Velociraptor Paths

In DFIR we often talk about paths and filesystems. However, these are usually more complex than they appear.

Path handling is fundamental to forensic analysis, as a large amount of relevant information is still kept on disk within a filesystem. Superficially, We are all familiar with how paths work - a path is typically a string that we can provide to some OS API (for example the Windows CreateFile() or Linux open() API) which facilitates interacting with a file or a directory on the filesystem.
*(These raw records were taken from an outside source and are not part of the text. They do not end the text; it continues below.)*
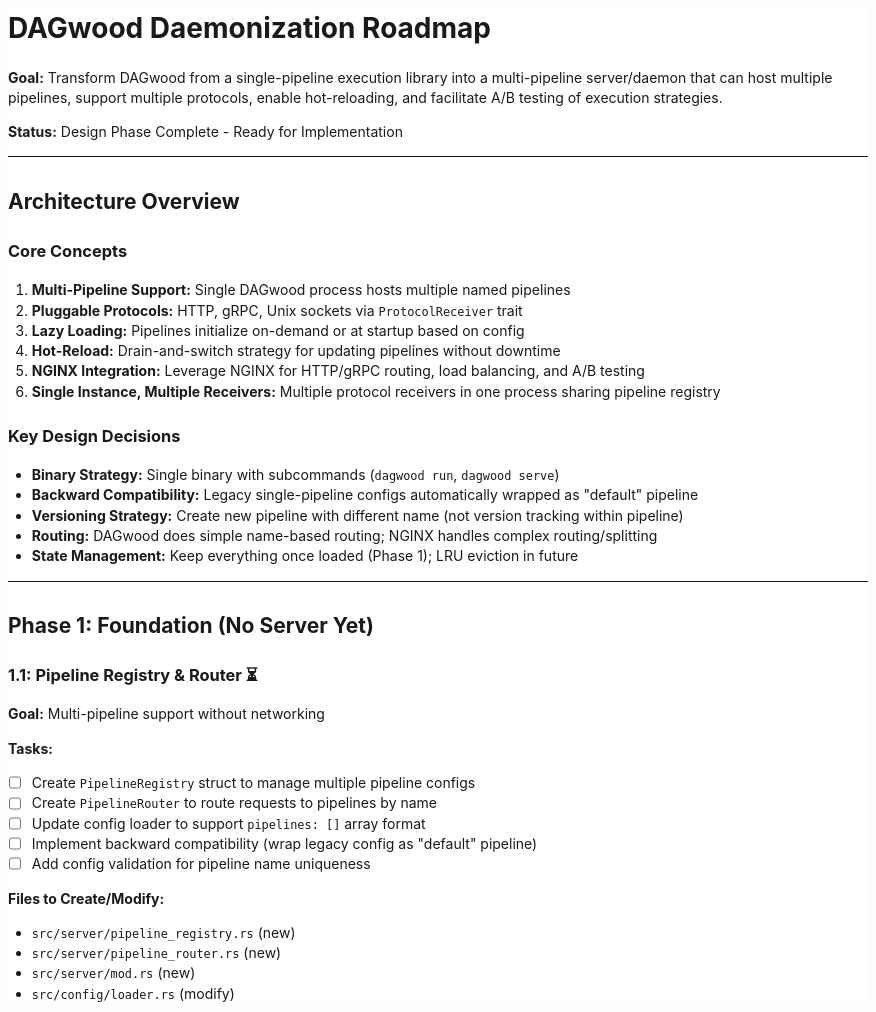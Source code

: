# DAGwood Daemonization Roadmap

**Goal:** Transform DAGwood from a single-pipeline execution library into a multi-pipeline server/daemon that can host multiple pipelines, support multiple protocols, enable hot-reloading, and facilitate A/B testing of execution strategies.

**Status:** Design Phase Complete - Ready for Implementation

---

## Architecture Overview

### Core Concepts

1. **Multi-Pipeline Support:** Single DAGwood process hosts multiple named pipelines
2. **Pluggable Protocols:** HTTP, gRPC, Unix sockets via `ProtocolReceiver` trait
3. **Lazy Loading:** Pipelines initialize on-demand or at startup based on config
4. **Hot-Reload:** Drain-and-switch strategy for updating pipelines without downtime
5. **NGINX Integration:** Leverage NGINX for HTTP/gRPC routing, load balancing, and A/B testing
6. **Single Instance, Multiple Receivers:** Multiple protocol receivers in one process sharing pipeline registry

### Key Design Decisions

- **Binary Strategy:** Single binary with subcommands (`dagwood run`, `dagwood serve`)
- **Backward Compatibility:** Legacy single-pipeline configs automatically wrapped as "default" pipeline
- **Versioning Strategy:** Create new pipeline with different name (not version tracking within pipeline)
- **Routing:** DAGwood does simple name-based routing; NGINX handles complex routing/splitting
- **State Management:** Keep everything once loaded (Phase 1); LRU eviction in future

---

## Phase 1: Foundation (No Server Yet)

### 1.1: Pipeline Registry & Router ⏳

**Goal:** Multi-pipeline support without networking

**Tasks:**
- [ ] Create `PipelineRegistry` struct to manage multiple pipeline configs
- [ ] Create `PipelineRouter` to route requests to pipelines by name
- [ ] Update config loader to support `pipelines: []` array format
- [ ] Implement backward compatibility (wrap legacy config as "default" pipeline)
- [ ] Add config validation for pipeline name uniqueness

**Files to Create/Modify:**
- `src/server/pipeline_registry.rs` (new)
- `src/server/pipeline_router.rs` (new)
- `src/server/mod.rs` (new)
- `src/config/loader.rs` (modify)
Unfortunately, the structure of this string is often not well defined or consistent between operating systems! For example, on windows a path has the following characteristics:

  1. The path starts with a “drive letter” of the form C: or D:
  2. Path directories are separated by a backslash \
  3. There is no leading path separator (i.e. C:\ does not start with \).
  4. Directory names may not contain forward slashes, backslashes or wildcards.
  5. Filenames are generally case insensitive.

For example C:\Windows\System32\Notepad.exe

On Linux things are a bit different:

  1. Paths begin with the slash character (the root of the filesystem)
  2. Path directories are separated by forward slash
  3. Directory names may contain backslashes but these are not path separators! Filename may contain pretty much any character (except null and forward slash).

For example, a Linux path looks like /usr/bin/ls. However, since Linux can have backslashes with filenames, the path /C:\Windows/System32 can actually refer to a single directory named C:\Windows which is contained in the root of the filesystem!

It gets even more complicated on Windows, where a device name may appear as the first element of the path. Here it refers to a physical device, for example \\.\C:\Windows means the Windows directory inside the filesystem on the device \\.C: - Yes the device can contain backslashes which are also path separators except when they refer to a device.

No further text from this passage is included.